I’m also starting to work with David Pettegrew on a short piece about the Early Christian baptisteries in Greece. It’s wonderful to dip my toes back into the world of Early Christian archaeology and architecture and familiarize myself with some recent work and some older works that I haven’t looked at since the early 21st century! I’m enjoying thinking about the archaeology and architecture of these buildings with eyes refined by 15 years of more detailed study Early Christian buildings and their contexts.

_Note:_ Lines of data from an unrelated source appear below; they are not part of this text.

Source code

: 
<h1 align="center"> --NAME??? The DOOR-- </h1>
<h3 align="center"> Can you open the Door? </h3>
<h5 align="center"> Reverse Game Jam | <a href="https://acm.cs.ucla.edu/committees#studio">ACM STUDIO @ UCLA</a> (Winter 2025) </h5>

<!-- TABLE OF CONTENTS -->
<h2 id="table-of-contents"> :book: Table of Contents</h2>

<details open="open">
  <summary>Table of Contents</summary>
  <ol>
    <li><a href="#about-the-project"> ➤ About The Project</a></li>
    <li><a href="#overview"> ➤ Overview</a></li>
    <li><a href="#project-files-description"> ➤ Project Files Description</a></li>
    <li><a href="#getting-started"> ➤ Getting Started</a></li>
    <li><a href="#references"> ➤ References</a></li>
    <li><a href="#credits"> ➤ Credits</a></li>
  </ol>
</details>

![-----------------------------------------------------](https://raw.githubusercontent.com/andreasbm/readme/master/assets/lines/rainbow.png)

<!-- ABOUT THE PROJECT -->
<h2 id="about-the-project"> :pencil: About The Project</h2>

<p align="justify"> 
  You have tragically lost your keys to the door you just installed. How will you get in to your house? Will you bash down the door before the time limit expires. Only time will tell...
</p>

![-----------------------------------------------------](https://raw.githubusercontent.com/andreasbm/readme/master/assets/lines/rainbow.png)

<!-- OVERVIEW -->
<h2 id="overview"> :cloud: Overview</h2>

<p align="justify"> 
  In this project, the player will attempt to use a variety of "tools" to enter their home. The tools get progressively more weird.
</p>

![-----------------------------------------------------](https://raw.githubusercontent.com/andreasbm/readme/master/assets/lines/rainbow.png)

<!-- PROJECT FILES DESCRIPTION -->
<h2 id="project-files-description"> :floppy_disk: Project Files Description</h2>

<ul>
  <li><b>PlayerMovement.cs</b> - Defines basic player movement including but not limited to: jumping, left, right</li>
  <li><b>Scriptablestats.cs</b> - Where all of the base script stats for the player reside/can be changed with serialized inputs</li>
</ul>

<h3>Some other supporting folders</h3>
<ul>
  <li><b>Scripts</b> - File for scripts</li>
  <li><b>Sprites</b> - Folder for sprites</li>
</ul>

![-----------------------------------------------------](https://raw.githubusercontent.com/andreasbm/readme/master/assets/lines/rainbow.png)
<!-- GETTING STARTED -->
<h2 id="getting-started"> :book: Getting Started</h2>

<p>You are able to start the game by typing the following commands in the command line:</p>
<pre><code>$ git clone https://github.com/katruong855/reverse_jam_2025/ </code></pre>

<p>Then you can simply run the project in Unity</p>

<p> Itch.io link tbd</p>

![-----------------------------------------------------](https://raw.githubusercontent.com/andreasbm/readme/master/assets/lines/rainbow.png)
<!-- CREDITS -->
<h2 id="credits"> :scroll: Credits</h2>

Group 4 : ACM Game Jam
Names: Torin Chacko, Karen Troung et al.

Finally, I have lots of bits and bobs projects to finish that involve filling in a little gap here and editing a little thing there. I really have come to enjoy these opportunities to think more carefully about my writing in a narrowly defined context. For so long I’ve struggled to put words on the page in a consistent way and worked to find ways to get over my writers’ block. Now, I feel like I can start to build some habits that allow me to not only write, but even to write reflectively and reflexively.
Thing the Third
I can’t help feel a certain amount of hope the kind of year. Over at the North Dakota Quarterly blog I posted a couple poems from our forthcoming issue (88.1/2 for those keeping track at home!). The poems speak of the promise of spring (no matter how fragile and fleeting) as well the possibility for hope in a world full of potential.
At the risk of being maudlin, do go and enjoy some poetry!